HPV yang merupakan faktor inisiator dari kanker serviks yang
menyebabkan terjadinya gangguan sel serviks. Onkoprotein E6 dan E7 yang berasal
dari HPV merupakan penyebab terjadinya degenerasi keganasan. Integrasi DNA
virus dengan genom sel tubuh merupakan awal dari proses yang mengarah
transformasi. Integrasi DNA virus dimulai pada daerah E1-E2. Integrasi menyebabkan
E2 tidak berfungsi, tidak berfungsinya E2 menyebabkan rangsangan terhadap E6
dan E7 yang akan menghambat p53 dan pRb. Hambatan kedua TSG menyebabkan siklus
sel tidak terkontrol, perbaikan DNA tidak terjadi, dan apoptosis tidak terjadi.

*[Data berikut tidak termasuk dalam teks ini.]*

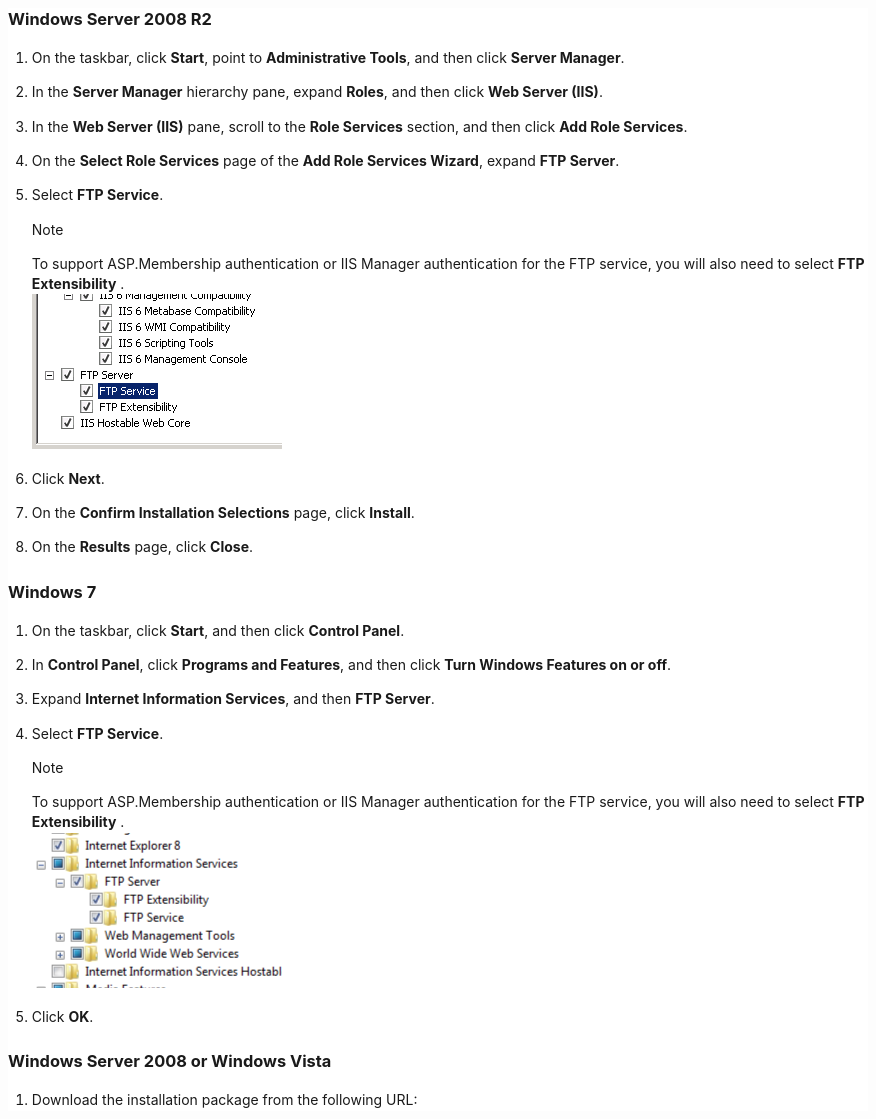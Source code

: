 ### Windows Server 2008 R2

1. On the taskbar, click **Start**, point to **Administrative Tools**, and then click **Server Manager**.
2. In the **Server Manager** hierarchy pane, expand **Roles**, and then click **Web Server (IIS)**.
3. In the **Web Server (IIS)** pane, scroll to the **Role Services** section, and then click **Add Role Services**.
4. On the **Select Role Services** page of the **Add Role Services Wizard**, expand **FTP Server**.
5. Select **FTP Service**.  
  
    > [!NOTE]
    > To support ASP.Membership authentication or IIS Manager authentication for the FTP service, you will also need to select     **FTP Extensibility** .  
    [![](directoryBrowse/_static/image6.png)](directoryBrowse/_static/image5.png)
6. Click **Next**.
7. On the **Confirm Installation Selections** page, click **Install**.
8. On the **Results** page, click **Close**.

### Windows 7

1. On the taskbar, click **Start**, and then click **Control Panel**.
2. In **Control Panel**, click **Programs and Features**, and then click **Turn Windows Features on or off**.
3. Expand **Internet Information Services**, and then **FTP Server**.
4. Select **FTP Service**.  
  
    > [!NOTE]
    > To support ASP.Membership authentication or IIS Manager authentication for the FTP service, you will also need to select     **FTP Extensibility** .   
    [![](directoryBrowse/_static/image8.png)](directoryBrowse/_static/image7.png)
5. Click **OK**.

### Windows Server 2008 or Windows Vista

1. Download the installation package from the following URL: 
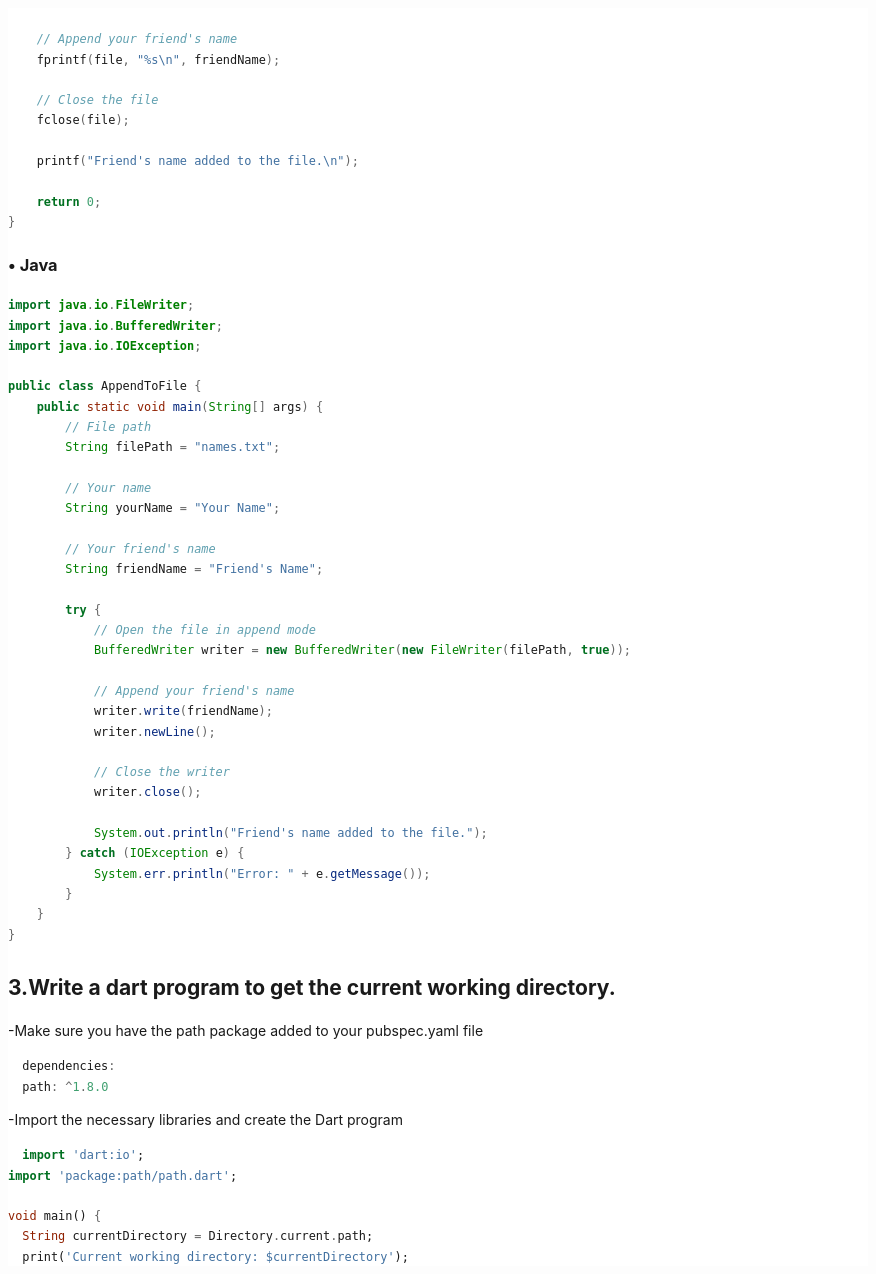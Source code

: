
 ```c

    // Append your friend's name
    fprintf(file, "%s\n", friendName);

    // Close the file
    fclose(file);

    printf("Friend's name added to the file.\n");

    return 0;
}
```
### • Java
```java
import java.io.FileWriter;
import java.io.BufferedWriter;
import java.io.IOException;

public class AppendToFile {
    public static void main(String[] args) {
        // File path
        String filePath = "names.txt";

        // Your name
        String yourName = "Your Name";

        // Your friend's name
        String friendName = "Friend's Name";

        try {
            // Open the file in append mode
            BufferedWriter writer = new BufferedWriter(new FileWriter(filePath, true));

            // Append your friend's name
            writer.write(friendName);
            writer.newLine();

            // Close the writer
            writer.close();

            System.out.println("Friend's name added to the file.");
        } catch (IOException e) {
            System.err.println("Error: " + e.getMessage());
        }
    }
}
```

## 3.Write a dart program to get the current working directory.
-Make sure you have the path package added to your pubspec.yaml file
```dart
  dependencies:
  path: ^1.8.0
   ```
-Import the necessary libraries and create the Dart program
```dart
  import 'dart:io';
import 'package:path/path.dart';

void main() {
  String currentDirectory = Directory.current.path;
  print('Current working directory: $currentDirectory');
```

E6 akan mengikat p53 sehingga TSG p53 akan kehilangan fungsinya, yaitu untuk
menghentikan siklus sel pada fase G1. Sedangkan onkoprotein E7 akan mengikat
TSG Rb, ikatan ini menyebabkan E2F, yang merupakan faktor transkripsi sehingga
siklus sel berjalan tanpa kontrol (Koss, 2006).
Sitologi ginekologik Pap
smear adalah ilmu yang mempelajari sel-sel yang lepas atau deskuamasi dari
serviks. Suatu pemeriksaan ginekologik harus dilengkapi dengan pemeriksaan
sitologi Pap smear karena dari
pemeriksaan ini diketahui ada tidaknya proses infeksi, kelainan prakanker atau
kanker serviks (Lestadi, 2009).
Pemeriksaan Pap smear saat
ini merupakan suatu keharusan bagi wanita, sebagai sarana pencegahan dan
deteksi dini kanker serviks. Pemeriksaan ini seyogyanya dilakukan oleh wanita
yang telah menikah sampai dengan umur kurang lebih 65 tahun bila dalam dua kali
pemeriksaan Pap smear terakhir
negatif dan tidak pernah mempunyai riwayat hasil pemeriksaan abnormal
sebelumnya. Pemeriksaan ini harus dilaksanakan secara berkala minimal satu
tahun sekali, walaupun wanita itu tidak mempunyai keluhan pada serviks, karena
kanker serviks stadium dini biasanya tanpa keluhan dan dengan mata biasa tidak
mungkin dapat dideteksi. Pemeriksaan skrining Pap smear secara berkala, diharapkan dapat menemukan lesi prakanker
serviks yang belum menimbulkan gejala secara klinis, sehingga dapat dilakukan
terapi dengan tuntas (Lestadi, 2009).
Bila sel yang tidak normal ditemukan maka akan terjadi lesi
prakanker serviks. Pada lesi prakanker terdapat proliferasi sel-sel basal
atipik yang memiliki rasio inti sitoplasma yang meningkat. Selain itu, sel
terlihat hiperkromatik, sitoplasma basofil dan kadang bervakuolisasi.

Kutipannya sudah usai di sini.